4.) Analyze the character of Bartleby. How and why does Melville present him the way he does? Is he static or dynamic? Is he round or flat?

5.) Why does Bartleby "prefer not to"? What is behind this "passive resistance"? How can his behavior(s) be explained?

6.) How do you interpret the ending(s) of this story -- Bartleby's death? the "post-script"? the last lines?

7.) The story's title is "Bartleby, the Scrivener," but some critics maintain that the story is actually really about the narrator. What do you think of this theory?
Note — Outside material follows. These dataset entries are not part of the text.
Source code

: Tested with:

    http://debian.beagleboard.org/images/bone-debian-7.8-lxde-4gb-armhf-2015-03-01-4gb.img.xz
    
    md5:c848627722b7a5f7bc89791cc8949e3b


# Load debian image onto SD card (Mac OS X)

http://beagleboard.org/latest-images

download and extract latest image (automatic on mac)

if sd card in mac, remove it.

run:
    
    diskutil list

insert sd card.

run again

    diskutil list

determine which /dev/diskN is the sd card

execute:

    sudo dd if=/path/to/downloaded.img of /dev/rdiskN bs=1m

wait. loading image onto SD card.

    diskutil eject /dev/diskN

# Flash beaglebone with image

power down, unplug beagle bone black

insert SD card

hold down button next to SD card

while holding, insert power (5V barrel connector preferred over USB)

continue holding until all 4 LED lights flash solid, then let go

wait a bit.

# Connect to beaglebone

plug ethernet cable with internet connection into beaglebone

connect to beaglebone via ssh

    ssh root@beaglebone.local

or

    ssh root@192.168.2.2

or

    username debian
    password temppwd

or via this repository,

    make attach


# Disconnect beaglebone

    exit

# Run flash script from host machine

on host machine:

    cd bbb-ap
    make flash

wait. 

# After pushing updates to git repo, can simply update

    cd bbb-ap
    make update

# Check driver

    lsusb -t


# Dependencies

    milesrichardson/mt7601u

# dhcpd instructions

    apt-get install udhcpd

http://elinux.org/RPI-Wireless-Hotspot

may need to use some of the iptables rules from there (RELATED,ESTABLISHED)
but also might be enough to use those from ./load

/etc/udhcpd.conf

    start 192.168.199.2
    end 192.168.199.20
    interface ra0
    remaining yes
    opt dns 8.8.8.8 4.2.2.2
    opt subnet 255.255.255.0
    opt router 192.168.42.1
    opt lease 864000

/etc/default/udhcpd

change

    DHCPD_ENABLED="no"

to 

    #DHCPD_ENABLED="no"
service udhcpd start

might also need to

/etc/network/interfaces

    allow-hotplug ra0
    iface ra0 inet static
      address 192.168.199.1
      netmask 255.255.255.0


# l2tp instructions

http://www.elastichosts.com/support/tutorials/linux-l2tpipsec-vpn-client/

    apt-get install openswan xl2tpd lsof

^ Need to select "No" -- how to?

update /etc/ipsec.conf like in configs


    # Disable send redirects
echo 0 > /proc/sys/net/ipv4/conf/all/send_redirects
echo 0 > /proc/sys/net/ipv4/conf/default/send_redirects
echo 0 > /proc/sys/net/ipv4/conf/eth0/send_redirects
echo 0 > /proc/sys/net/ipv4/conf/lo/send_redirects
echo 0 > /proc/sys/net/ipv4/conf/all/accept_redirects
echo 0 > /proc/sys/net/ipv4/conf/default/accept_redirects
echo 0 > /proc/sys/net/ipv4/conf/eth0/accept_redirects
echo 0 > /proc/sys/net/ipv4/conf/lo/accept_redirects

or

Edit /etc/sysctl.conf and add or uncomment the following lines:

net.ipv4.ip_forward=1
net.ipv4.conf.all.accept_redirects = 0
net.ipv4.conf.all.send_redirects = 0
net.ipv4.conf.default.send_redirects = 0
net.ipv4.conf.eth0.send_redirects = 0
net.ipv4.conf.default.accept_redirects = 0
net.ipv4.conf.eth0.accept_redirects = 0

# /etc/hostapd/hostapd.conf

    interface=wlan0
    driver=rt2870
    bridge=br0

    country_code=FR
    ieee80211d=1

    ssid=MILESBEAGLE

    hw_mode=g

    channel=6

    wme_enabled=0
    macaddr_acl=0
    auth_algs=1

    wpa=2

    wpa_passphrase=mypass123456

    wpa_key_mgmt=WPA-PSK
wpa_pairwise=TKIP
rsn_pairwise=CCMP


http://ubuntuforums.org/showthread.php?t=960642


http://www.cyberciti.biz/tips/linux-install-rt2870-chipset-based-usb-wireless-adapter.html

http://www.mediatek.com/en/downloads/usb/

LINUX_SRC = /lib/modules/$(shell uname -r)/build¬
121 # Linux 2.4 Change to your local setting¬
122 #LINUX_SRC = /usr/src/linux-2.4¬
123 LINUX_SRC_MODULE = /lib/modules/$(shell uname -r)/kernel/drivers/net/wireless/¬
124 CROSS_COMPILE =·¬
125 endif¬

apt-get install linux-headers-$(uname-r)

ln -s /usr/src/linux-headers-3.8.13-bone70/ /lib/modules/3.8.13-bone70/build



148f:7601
8.) Could this story be read as a gothic "spooky ghost story"? If so, how? If not, why not?

 

Some Specific Theories about the Story:

1.) Some critics suggest that this story is “Melville’s attempt to dramatize the complex question of an individual’s obligation to society -- Bartleby’s life ends when he is no longer useful.”

 

2.) By reverse, we could say that this story is about society’s obligation or duty to the individual -- the narrator’s responsibility for someone in his employ -- the responsibility of persons in authority for those below them -- the responsibility for someone who is less fortunate or for someone who is obviously lost.

 

3.) Related to these ideas, some critics suggest that this story is about “walls.”

 

4.) Some critics suggest that Bartleby is Melville’s representation of the artist in society. Further, that this story reflects Melville’s own futility at the neglect of his novels -- "dead letters" (Mardi, Pierre) -- and his uncertainty about how to relate to society -- or how society relates to him. A scrivener is a writer. The letters are dead. This negates life. The futility of work.

 

5.) Some critics suggest that this story is just another Melville sea tale, only this time set on dry land. (Compare to Moby Dick and Billy Budd.)

 

6.) This story does have likenesses to Poe.

 

7.) Could this story also be a connection or a response to Henry David Thoreau’s essay, “Resistance to Civil Government”? (Thoreau's essay is also titled “Civil Disobedience.”) Thoreau is arguing for passive or non-violent resistance to government -- and Thoreau's essay inspired both Gandhi and Martin Luther King, Jr. Could Bartleby be representing passive resistance? If so, resistance to what?

 

8.) Some critics suggest that this story is Melville’s conscious decision to contribute to the development of the American short story -- to add to what Irving, Sedgwick, Hawthorne, and Poe have already started.

 

9.) Like Rebecca Harding Davis’ story, in addition to the idea of society’s obligation to the individual, Melville’s story could also be about the beginning of literary realism in America -- and possibly realism and social criticism.